I've hit lots of nails, the occasional shotgun slug or rifle bullet and lots and lots of taps left in maple trees. The cast taps and plastic ones don't slow the saw down but the two stainless steel ones I found earlier this year sure did chew up the blade on my mill.


----------



## hmmvbreaker (Feb 3, 2016)

@sprucegum considet yourself lucky! Those t posts ruin chains. Not too easy on the arms either.

Reactions: Agree 1


----------



## sprucegum (Feb 3, 2016)

hmmvbreaker said:


> @sprucegum considet yourself lucky! Those t posts ruin chains. Not too easy on the arms either.


Hooked a piece of barb wire just rite with the bandmill last summer and it stopped the blade dead, thought the whole mill blew apart when the blade broke.
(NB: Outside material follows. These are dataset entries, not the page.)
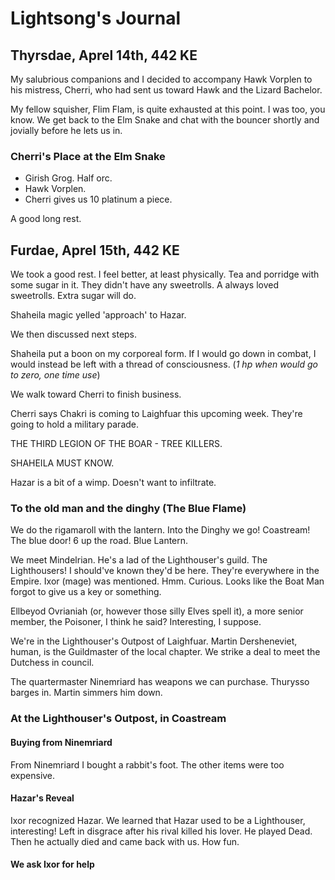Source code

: # Lightsong's Journal

## Thyrsdae, Aprel 14th, 442 KE

My salubrious companions and I decided to accompany Hawk Vorplen to his 
mistress, Cherri, who had sent us toward Hawk and the Lizard Bachelor.

My fellow squisher, Flim Flam, is quite exhausted at this point. I was too, you know.
We get back to the Elm Snake and chat with the bouncer shortly and jovially before
he lets us in.

### Cherri's Place at the Elm Snake
- Girish Grog. Half orc.
- Hawk Vorplen.
- Cherri gives us 10 platinum a piece.

A good long rest.

## Furdae, Aprel 15th, 442 KE

We took a good rest. I feel better, at least physically. 
Tea and porridge with some sugar in it. They didn't have any sweetrolls. 
A always loved sweetrolls. Extra sugar will do.

Shaheila magic yelled 'approach' to Hazar.

We then discussed next steps.

Shaheila put a boon on my corporeal form. If I would go down in combat, 
I would instead be left with a thread of consciousness. (_1 hp when would go to zero, one time use_)

We walk toward Cherri to finish business. 

Cherri says Chakri is coming to Laighfuar this upcoming week.
They're going to hold a military parade.

THE THIRD LEGION OF THE BOAR - TREE KILLERS.

SHAHEILA MUST KNOW.

Hazar is a bit of a wimp. Doesn't want to infiltrate.

### To the old man and the dinghy (The Blue Flame)

We do the rigamaroll with the lantern. Into the Dinghy we go!
Coastream! The blue door! 6 up the road. Blue Lantern.

We meet Mindelrian. He's a lad of the Lighthouser's guild.
The Lighthousers! I should've known they'd be here. They're everywhere in the Empire.
Ixor (mage) was mentioned. Hmm. Curious.
Looks like the Boat Man forgot to give us a key or something.

Ellbeyod Ovrianiah (or, however those silly Elves spell it), 
a more senior member, the Poisoner, I think he said? Interesting, I suppose.

We're in the Lighthouser's Outpost of Laighfuar.
Martin Dersheneviet, human, is the Guildmaster of the local chapter.
We strike a deal to meet the Dutchess in council.

The quartermaster Ninemriard has weapons we can purchase.
Thurysso barges in. Martin simmers him down.

### At the Lighthouser's Outpost, in Coastream

#### Buying from Ninemriard
From Ninemriard I bought a rabbit's foot. The other items were too expensive.

#### Hazar's Reveal
Ixor recognized Hazar. We learned that Hazar used to be a Lighthouser, interesting!
Left in disgrace after his rival killed his lover. He played Dead. 
Then he actually died and came back with us. How fun.

#### We ask Ixor for help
Usually it just goes zing and cuts rite through, dulls the blade beyond use but they usually can be resharpened.


----------



## Mandolin (Feb 3, 2016)

I hit a cannonball one time. The mill was moving to "A Whole Lotta Shakin Goin On."

Reactions: Funny 7 | Way Cool 1


----------



## Standingtall Woodworks (Mar 24, 2016)

Hey Mark, Finally made it to the site. 

Jim showed me the log after you got half way thru it. Beautiful boards coming off that

Reactions: Thank You! 1


----------



## MarksCaribbeanWoodworks (Mar 25, 2016)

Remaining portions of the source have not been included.